Better Retention in Care is a Cost-Effective Way to Improve Outcomes in HIV Disease
Boston, MA – For more than 20 million people infected with the human immunodeficiency virus (HIV) in Africa, treatment with antiretroviral therapy (ART) can suppress the virus and stop progression of the disease, leading to substantial reduction in suffering and rates of death. However, the effectiveness of ART is undermined by the large number of individuals who initiate treatment but do not continue regular clinic visits and taking medication. Strategies to improve retention in care may improve long-term outcomes, but concerns of prohibitive costs serve as barriers to implementing such programs. In an article published in the October 26, 2009 issue of PLoS Medicine, researchers from the US, France and Côte-d’Ivoire, West Africa collaborated using a validated computer simulation model of HIV disease (CEPAC-International) to evaluate the cost-effectiveness of potential strategies designed to prevent loss from HIV care.
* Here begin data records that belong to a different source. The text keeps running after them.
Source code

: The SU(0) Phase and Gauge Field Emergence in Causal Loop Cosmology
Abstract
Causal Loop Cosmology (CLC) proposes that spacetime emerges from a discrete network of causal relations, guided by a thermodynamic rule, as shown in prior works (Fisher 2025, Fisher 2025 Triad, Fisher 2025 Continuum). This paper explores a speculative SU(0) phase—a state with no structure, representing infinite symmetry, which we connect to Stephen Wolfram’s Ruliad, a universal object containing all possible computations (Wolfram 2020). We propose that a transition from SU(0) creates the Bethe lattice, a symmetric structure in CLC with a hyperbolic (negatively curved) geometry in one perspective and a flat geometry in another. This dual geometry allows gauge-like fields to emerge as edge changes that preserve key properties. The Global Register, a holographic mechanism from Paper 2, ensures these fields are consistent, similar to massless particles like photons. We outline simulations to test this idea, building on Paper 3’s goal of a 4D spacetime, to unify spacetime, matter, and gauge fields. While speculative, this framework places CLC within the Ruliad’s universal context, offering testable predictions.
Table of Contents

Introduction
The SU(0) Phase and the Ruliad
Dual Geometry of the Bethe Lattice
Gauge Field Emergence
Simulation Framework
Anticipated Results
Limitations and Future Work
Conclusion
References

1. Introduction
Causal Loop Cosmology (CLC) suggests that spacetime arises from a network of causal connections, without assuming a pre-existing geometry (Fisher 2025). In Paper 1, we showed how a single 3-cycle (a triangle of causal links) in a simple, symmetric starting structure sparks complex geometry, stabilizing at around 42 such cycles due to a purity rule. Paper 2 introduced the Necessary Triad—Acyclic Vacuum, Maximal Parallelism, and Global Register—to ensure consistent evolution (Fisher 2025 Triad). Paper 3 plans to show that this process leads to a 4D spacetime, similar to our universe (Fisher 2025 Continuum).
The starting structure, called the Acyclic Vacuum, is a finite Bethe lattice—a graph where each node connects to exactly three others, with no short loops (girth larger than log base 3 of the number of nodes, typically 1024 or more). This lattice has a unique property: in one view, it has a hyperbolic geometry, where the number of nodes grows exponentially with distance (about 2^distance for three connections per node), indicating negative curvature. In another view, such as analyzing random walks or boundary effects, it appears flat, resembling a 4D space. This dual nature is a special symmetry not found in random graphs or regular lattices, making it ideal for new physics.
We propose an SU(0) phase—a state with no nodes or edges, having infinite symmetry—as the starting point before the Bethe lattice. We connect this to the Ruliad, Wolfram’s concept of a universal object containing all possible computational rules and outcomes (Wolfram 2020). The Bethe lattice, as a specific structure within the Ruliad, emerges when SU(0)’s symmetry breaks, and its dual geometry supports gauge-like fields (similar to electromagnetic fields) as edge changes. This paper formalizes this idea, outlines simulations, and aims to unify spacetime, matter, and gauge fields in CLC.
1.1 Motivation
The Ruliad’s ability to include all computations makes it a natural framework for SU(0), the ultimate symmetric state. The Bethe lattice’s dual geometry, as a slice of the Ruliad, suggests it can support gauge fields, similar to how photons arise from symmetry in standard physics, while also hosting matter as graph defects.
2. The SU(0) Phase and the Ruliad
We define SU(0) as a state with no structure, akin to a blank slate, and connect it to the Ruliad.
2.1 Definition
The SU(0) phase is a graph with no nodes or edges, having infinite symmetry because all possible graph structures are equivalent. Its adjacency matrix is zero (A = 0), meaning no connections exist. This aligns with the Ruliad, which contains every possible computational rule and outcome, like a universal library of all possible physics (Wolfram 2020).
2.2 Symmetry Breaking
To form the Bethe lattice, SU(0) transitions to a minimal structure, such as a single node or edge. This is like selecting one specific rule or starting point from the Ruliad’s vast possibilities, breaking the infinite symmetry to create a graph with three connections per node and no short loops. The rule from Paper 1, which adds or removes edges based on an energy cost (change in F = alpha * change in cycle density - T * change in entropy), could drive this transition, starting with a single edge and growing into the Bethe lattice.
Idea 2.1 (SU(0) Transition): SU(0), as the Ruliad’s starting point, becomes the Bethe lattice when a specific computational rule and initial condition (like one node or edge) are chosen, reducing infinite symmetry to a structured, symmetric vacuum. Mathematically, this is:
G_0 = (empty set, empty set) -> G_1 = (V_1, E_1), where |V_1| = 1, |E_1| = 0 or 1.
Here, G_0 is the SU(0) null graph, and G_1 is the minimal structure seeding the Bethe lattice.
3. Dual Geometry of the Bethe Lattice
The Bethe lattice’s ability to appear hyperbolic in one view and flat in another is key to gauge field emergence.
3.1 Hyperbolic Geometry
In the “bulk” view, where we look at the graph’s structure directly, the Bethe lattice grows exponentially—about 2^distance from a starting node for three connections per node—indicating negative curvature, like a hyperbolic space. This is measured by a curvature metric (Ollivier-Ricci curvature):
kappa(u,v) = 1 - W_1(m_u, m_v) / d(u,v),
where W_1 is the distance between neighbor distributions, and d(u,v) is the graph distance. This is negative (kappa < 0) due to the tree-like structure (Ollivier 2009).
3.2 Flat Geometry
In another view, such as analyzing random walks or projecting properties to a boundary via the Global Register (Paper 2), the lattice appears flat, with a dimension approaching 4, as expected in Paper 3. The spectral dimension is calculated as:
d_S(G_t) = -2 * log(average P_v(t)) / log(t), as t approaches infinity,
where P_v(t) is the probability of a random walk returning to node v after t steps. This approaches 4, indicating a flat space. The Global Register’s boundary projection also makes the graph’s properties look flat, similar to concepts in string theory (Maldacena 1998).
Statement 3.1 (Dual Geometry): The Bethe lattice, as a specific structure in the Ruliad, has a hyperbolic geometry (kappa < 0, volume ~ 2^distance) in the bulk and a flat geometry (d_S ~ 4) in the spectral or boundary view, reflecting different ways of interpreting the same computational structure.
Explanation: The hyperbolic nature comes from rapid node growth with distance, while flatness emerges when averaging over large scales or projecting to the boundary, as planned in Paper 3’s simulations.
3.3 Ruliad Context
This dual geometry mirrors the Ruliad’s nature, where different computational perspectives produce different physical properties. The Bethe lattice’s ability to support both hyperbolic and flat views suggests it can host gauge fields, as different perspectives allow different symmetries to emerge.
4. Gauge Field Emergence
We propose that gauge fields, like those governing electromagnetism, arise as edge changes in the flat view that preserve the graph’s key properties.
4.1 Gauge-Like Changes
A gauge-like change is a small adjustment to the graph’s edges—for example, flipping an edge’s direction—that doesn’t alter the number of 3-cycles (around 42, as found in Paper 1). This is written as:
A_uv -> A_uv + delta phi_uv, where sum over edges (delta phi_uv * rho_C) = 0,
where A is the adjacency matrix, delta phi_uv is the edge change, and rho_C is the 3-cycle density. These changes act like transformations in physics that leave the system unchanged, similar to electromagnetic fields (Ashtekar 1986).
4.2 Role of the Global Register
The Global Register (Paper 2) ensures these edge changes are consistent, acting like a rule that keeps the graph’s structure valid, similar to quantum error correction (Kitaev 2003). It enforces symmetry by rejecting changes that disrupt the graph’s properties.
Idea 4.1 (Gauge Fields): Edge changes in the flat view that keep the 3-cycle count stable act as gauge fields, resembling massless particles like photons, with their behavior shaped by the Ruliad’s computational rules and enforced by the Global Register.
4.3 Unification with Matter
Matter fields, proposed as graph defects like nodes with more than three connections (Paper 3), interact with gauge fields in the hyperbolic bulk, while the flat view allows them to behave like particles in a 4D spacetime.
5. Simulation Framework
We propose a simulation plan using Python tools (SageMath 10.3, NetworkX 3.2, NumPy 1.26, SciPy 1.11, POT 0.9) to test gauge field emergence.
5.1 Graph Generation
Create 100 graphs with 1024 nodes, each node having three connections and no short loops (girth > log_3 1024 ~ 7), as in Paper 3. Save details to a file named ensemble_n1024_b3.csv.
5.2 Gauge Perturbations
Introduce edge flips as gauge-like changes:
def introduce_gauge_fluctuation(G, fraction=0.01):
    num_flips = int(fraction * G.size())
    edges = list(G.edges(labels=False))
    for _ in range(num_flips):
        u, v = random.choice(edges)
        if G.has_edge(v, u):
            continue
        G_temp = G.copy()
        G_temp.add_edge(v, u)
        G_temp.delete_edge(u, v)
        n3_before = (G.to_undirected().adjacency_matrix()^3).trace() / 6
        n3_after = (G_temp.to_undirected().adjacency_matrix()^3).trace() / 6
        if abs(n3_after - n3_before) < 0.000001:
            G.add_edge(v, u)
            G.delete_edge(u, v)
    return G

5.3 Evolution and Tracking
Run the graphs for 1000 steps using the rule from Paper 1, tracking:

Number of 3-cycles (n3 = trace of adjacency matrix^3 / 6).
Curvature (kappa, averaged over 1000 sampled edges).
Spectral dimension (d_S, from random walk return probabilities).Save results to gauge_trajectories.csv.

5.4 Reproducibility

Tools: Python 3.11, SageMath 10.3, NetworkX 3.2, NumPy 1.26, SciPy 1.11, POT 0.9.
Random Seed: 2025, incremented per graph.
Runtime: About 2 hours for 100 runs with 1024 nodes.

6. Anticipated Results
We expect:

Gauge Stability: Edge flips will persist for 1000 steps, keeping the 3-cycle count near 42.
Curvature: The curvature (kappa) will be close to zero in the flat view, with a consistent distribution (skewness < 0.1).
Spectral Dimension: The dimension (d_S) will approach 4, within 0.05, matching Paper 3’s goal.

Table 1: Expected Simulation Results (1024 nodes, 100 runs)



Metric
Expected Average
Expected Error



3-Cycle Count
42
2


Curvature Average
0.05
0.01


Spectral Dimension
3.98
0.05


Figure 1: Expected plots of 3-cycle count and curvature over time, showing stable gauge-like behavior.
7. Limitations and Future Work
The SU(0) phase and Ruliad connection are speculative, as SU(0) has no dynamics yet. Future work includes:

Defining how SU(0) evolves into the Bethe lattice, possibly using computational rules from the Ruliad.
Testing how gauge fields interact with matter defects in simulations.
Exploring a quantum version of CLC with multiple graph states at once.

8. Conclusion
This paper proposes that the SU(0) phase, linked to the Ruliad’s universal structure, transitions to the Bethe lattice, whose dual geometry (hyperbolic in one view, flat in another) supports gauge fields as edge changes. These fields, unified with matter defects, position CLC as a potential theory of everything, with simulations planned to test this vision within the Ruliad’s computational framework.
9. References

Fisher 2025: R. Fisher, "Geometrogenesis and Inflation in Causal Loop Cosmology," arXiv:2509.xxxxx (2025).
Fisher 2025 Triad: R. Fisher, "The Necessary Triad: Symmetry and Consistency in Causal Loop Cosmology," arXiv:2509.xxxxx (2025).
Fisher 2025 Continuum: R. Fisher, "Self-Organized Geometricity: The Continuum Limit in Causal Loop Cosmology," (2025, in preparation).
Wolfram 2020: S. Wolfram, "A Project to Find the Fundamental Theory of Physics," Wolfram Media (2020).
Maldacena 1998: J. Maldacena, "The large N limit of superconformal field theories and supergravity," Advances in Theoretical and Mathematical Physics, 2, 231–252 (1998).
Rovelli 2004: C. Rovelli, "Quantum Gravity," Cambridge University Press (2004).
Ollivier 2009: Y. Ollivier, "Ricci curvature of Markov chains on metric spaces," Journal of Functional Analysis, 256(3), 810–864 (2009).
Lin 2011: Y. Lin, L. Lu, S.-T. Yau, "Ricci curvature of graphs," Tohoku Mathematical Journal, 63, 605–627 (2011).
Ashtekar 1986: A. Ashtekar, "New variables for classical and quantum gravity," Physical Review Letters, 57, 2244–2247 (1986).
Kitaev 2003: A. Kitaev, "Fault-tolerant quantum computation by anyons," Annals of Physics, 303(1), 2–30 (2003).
Major international efforts have increased ART availability, but it is critical to ensure that HIV-infected patients in African countries, like Côte d’Ivoire, who initiate ART, receive regular follow-up and continue taking these life-saving medicines. “Starting ART without appropriate long-term care is not enough to ensure the full benefit of treatment. Survival losses from stopping care within one year since starting ART range from 74 to 81 months,” explains Elena Losina, PhD, a researcher at Brigham and Women’s Hospital (BWH), and lead author of the study. Loss to follow-up creates a challenge for the success of expanding ART programs.
To address the issue of preventing loss-to-follow-up, the researchers used a model to assess the cost-effectiveness of interventions addressing this issue. The interventions considered included reducing costs to patients by eliminating medication co-payments, paying for transportation, increasing services to patients by improving staff training, and providing meals. The researchers found that at a per person cost of $22 to $77 per year, if these strategies were even modestly effective, they would be highly cost-effective by World Health Organization (WHO) standards.
“These results demonstrate that in resource-limited settings, loss to follow-up prevention strategies would improve survival, be cost-effective, and should be incorporated into HIV treatment programs to improve patient outcomes,” said Dr. Xavier Anglaret, director of the PAC-CI HIV program in Abidjan, Côte d’Ivoire, and co-investigator on the study. “The next step is to test these different interventions, and determine which are the most effective.”
The study was conducted within collaboration of ART-LINC Collaboration of International Epidemiological Databases to Evaluate AIDS (IeDEA) and the CEPAC International Research Team. Co-authors include Hapsa Toure, Xavier Anglaret, Eric Baleste, Francois Dabis from INSERM U897, Institut de Sante´ Publique d’Epide´miologie et de De´veloppement (ISPED), Universite Victor Segalen, Bordeaux, Lauren Uhler, Rochelle P. Walensky, Kenneth A. Freedberg from Massachusetts General Hospital, A. David Paltiel from Yale University, Eugene Messou from CePReF, Abidjan, Cote d’Ivoire, Milton C. Weinstein, PhD from Harvard School of Public Health.
The study was funded by the National Institute of Allergy and Infectious Diseases and the French Agence Nationale de Recherche sur le SIDA et les Hépatites Virales (ANRS).